Welcome dearest readers to a very special review. At least, a special review for hardcore Trekkies like myself. For months now, IDW has been teasing a story in which the Enterprise crew of the new reboot universe encounters Q, a recurring villain from Star Trek the next generation, played by the incomparable John De Lancie.
That in and of itself was more than enough to get my attention, but then at the comic book store the other day, I caught a glimpse of the variant cover. As you can see, the handsome fellow on that cover is not John De Lancie nor is it anyone from the movie universe. It is, in fact, Captain Benjamin Sisko of the Federation Space Station Deep Space Nine.

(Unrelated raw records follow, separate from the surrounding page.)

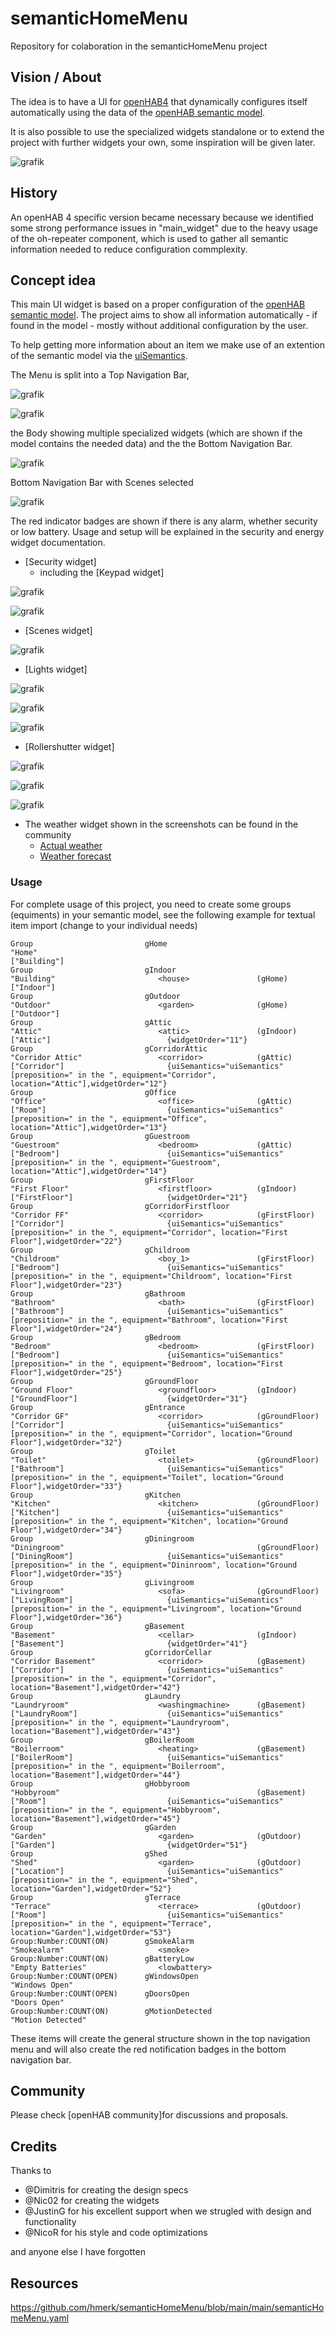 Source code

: # semanticHomeMenu
Repository for colaboration in the semanticHomeMenu project

## Vision / About
The idea is to have a UI for [openHAB4](https://www.openhab.org/) that dynamically  configures itself automatically using the data of the [openHAB semantic model](https://www.openhab.org/docs/tutorial/model.html#semantic-model).

It is also possible to use the specialized widgets standalone or to extend the project with further widgets your own, some inspiration will be given later.

![grafik](https://github.com/hmerk/semanticHomeMenu/blob/main/screenshots/Startscreen.jpg)

## History
An openHAB 4 specific version became necessary because we identified some strong performance issues in "main_widget" due to the heavy usage of the oh-repeater component, which is used to gather all semantic information needed to reduce configuration commplexity.

## Concept idea
This main UI widget is based on a proper configuration of the [openHAB semantic model](https://www.openhab.org/docs/tutorial/model.html#semantic-model). The project aims to show all information automatically - if found in the model - mostly without additional configuration by the user.

To help getting more information about an item we make use of an extention of the semantic model via the [uiSemantics](https://community.openhab.org/t/semantic-ui-using-enriched-semantic-to-ease-ui-creation/116882).

The Menu is split into a Top Navigation Bar,

![grafik](https://github.com/hmerk/semanticHomeMenu/blob/main/screenshots//TopNavbar_unselected.jpg)

![grafik](https://github.com/hmerk/semanticHomeMenu/blob/main/screenshots/TopNavbar_selected.jpg)

the Body showing multiple specialized widgets (which are shown if the model contains the needed data) 
and the the Bottom Navigation Bar.

![grafik](https://github.com/hmerk/semanticHomeMenu/blob/main/screenshots/BottomNavbar_unselected.jpg)

Bottom Navigation Bar with Scenes selected

![grafik](https://github.com/hmerk/semanticHomeMenu/blob/main/screenshots/BottomNavbar_ScenesSelected.jpg)

The red indicator badges are shown if there is any alarm, whether security or low battery. Usage and setup will be explained in the security and energy widget documentation.

* [Security widget]
  * including the [Keypad widget]
  
![grafik](https://github.com/hmerk/semanticHomeMenu/blob/main/screenshots/Security.jpg)
  
![grafik](https://github.com/hmerk/semanticHomeMenu/blob/main/screenshots/SecurityPinPad.jpg)
* [Scenes widget]
  
![grafik](https://github.com/hmerk/semanticHomeMenu/blob/main/screenshots/Scenes.jpg)
* [Lights widget]
  
![grafik](https://github.com/hmerk/semanticHomeMenu/blob/main/screenshots/SwitchableLightOff.jpg)
  
![grafik](https://github.com/hmerk/semanticHomeMenu/blob/main/screenshots/DimmableLightOff.jpg)
  
![grafik](https://github.com/hmerk/semanticHomeMenu/blob/main/screenshots/ColorLightOff.jpg)
* [Rollershutter widget]

![grafik](https://github.com/hmerk/semanticHomeMenu/blob/main/screenshots/Rollershutter.jpg)
  
![grafik](https://github.com/hmerk/semanticHomeMenu/blob/main/screenshots/RadiatorControl.jpg)
  
![grafik](https://github.com/hmerk/semanticHomeMenu/blob/main/screenshots/HVAC.jpg)
* The weather widget shown in the screenshots can be found in the community
  * [Actual weather](https://community.openhab.org/t/oh3-main-ui-examples/117928/22)
  * [Weather forecast](https://community.openhab.org/t/oh3-main-ui-examples/117928/30)
  
### Usage
For complete usage of this project, you need to create some groups (equiments) in your semantic model, see the following example for textual item import (change to your individual needs)
```csv
Group                         gHome                                         "Home"                                                                                                       ["Building"]
Group                         gIndoor                                       "Building"                       <house>               (gHome)                                               ["Indoor"]
Group                         gOutdoor                                      "Outdoor"                        <garden>              (gHome)                                               ["Outdoor"]
Group                         gAttic                                        "Attic"                          <attic>               (gIndoor)                                             ["Attic"]                          {widgetOrder="11"}
Group                         gCorridorAttic                                "Corridor Attic"                 <corridor>            (gAttic)                                              ["Corridor"]                       {uiSemantics="uiSemantics"[preposition=" in the ", equipment="Corridor", location="Attic"],widgetOrder="12"}
Group                         gOffice                                       "Office"                         <office>              (gAttic)                                              ["Room"]                           {uiSemantics="uiSemantics"[preposition=" in the ", equipment="Office", location="Attic"],widgetOrder="13"}
Group                         gGuestroom                                    "Guestroom"                      <bedroom>             (gAttic)                                              ["Bedroom"]                        {uiSemantics="uiSemantics"[preposition=" in the ", equipment="Guestroom", location="Attic"],widgetOrder="14"}
Group                         gFirstFloor                                   "First Floor"                    <firstfloor>          (gIndoor)                                             ["FirstFloor"]                     {widgetOrder="21"}
Group                         gCorridorFirstfloor                           "Corridor FF"                    <corridor>            (gFirstFloor)                                         ["Corridor"]                       {uiSemantics="uiSemantics"[preposition=" in the ", equipment="Corridor", location="First Floor"],widgetOrder="22"}
Group                         gChildroom                                    "Childroom"                      <boy_1>               (gFirstFloor)                                         ["Bedroom"]                        {uiSemantics="uiSemantics"[preposition=" in the ", equipment="Childroom", location="First Floor"],widgetOrder="23"}
Group                         gBathroom                                     "Bathroom"                       <bath>                (gFirstFloor)                                         ["Bathroom"]                       {uiSemantics="uiSemantics"[preposition=" in the ", equipment="Bathroom", location="First Floor"],widgetOrder="24"}
Group                         gBedroom                                      "Bedroom"                        <bedroom>             (gFirstFloor)                                         ["Bedroom"]                        {uiSemantics="uiSemantics"[preposition=" in the ", equipment="Bedroom", location="First Floor"],widgetOrder="25"}
Group                         gGroundFloor                                  "Ground Floor"                   <groundfloor>         (gIndoor)                                             ["GroundFloor"]                    {widgetOrder="31"}
Group                         gEntrance                                     "Corridor GF"                    <corridor>            (gGroundFloor)                                        ["Corridor"]                       {uiSemantics="uiSemantics"[preposition=" in the ", equipment="Corridor", location="Ground Floor"],widgetOrder="32"}
Group                         gToilet                                       "Toilet"                         <toilet>              (gGroundFloor)                                        ["Bathroom"]                       {uiSemantics="uiSemantics"[preposition=" in the ", equipment="Toilet", location="Ground Floor"],widgetOrder="33"}
Group                         gKitchen                                      "Kitchen"                        <kitchen>             (gGroundFloor)                                        ["Kitchen"]                        {uiSemantics="uiSemantics"[preposition=" in the ", equipment="Kitchen", location="Ground Floor"],widgetOrder="34"}
Group                         gDiningroom                                   "Diningroom"                                           (gGroundFloor)                                        ["DiningRoom"]                     {uiSemantics="uiSemantics"[preposition=" in the ", equipment="Dininroom", location="Ground Floor"],widgetOrder="35"}
Group                         gLivingroom                                   "Livingroom"                     <sofa>                (gGroundFloor)                                        ["LivingRoom"]                     {uiSemantics="uiSemantics"[preposition=" in the ", equipment="Livingroom", location="Ground Floor"],widgetOrder="36"}
Group                         gBasement                                     "Basement"                       <cellar>              (gIndoor)                                             ["Basement"]                       {widgetOrder="41"}
Group                         gCorridorCellar                               "Corridor Basement"              <corridor>            (gBasement)                                           ["Corridor"]                       {uiSemantics="uiSemantics"[preposition=" in the ", equipment="Corridor", location="Basement"],widgetOrder="42"}
Group                         gLaundry                                      "Laundryroom"                    <washingmachine>      (gBasement)                                           ["LaundryRoom"]                    {uiSemantics="uiSemantics"[preposition=" in the ", equipment="Laundryroom", location="Basement"],widgetOrder="43"}
Group                         gBoilerRoom                                   "Boilerroom"                     <heating>             (gBasement)                                           ["BoilerRoom"]                     {uiSemantics="uiSemantics"[preposition=" in the ", equipment="Boilerroom", location="Basement"],widgetOrder="44"}
Group                         gHobbyroom                                    "Hobbyroom"                                            (gBasement)                                           ["Room"]                           {uiSemantics="uiSemantics"[preposition=" in the ", equipment="Hobbyroom", location="Basement"],widgetOrder="45"}
Group                         gGarden                                       "Garden"                         <garden>              (gOutdoor)                                            ["Garden"]                         {widgetOrder="51"}
Group                         gShed                                         "Shed"                           <garden>              (gOutdoor)                                            ["Location"]                       {uiSemantics="uiSemantics"[preposition=" in the ", equipment="Shed", location="Garden"],widgetOrder="52"}
Group                         gTerrace                                      "Terrace"                        <terrace>             (gOutdoor)                                            ["Room"]                           {uiSemantics="uiSemantics"[preposition=" in the ", equipment="Terrace", location="Garden"],widgetOrder="53"}
Group:Number:COUNT(ON)        gSmokeAlarm                                   "Smokealarm"                     <smoke>
Group:Number:COUNT(ON)        gBatteryLow                                   "Empty Batteries"                <lowbattery>
Group:Number:COUNT(OPEN)      gWindowsOpen                                  "Windows Open"                                         
Group:Number:COUNT(OPEN)      gDoorsOpen                                    "Doors Open"                                           
Group:Number:COUNT(ON)        gMotionDetected                               "Motion Detected"                                      
```
These items will create the general structure shown in the top navigation menu and will also create the red notification badges in the bottom navigation bar.

## Community
Please check [openHAB community]for discussions and proposals.

## Credits
Thanks to 
- @Dimitris for creating the design specs
- @Nic02 for creating the widgets
- @JustinG for his excellent support when we strugled with design and functionality
- @NicoR for his style and code optimizations

and anyone else I have forgotten

## Resources
https://github.com/hmerk/semanticHomeMenu/blob/main/main/semanticHomeMenu.yaml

For those of you who haven’t held a conversation with me that’s lasted more than ten minutes, Star Trek: Deep Space Nine is not only my favorite Star Trek series ever, but also one of my favorite television shows of all time. It excelled at many things, the greatest of which was being superior to all the other Star Trek shows in every conceivable way. I was excited about this story before, but with this new development added to the mix, well, to borrow a phrase.
(Spoilers ahead.) Our comic begins shortly after the events of the countdown comic, the graphic novel that served as a prequel to the original 2009 Star Trek film. Jean Luc Picard, now an ambassador, has just witnessed his friend and colleague Spock disappear forever through a wormhole in pursuit of the renegade Romulan, Nero. Distraught by the apparent death of his ally, the last thing he wants is to be disturbed, least of all by an omnipotent all-powerful jackass.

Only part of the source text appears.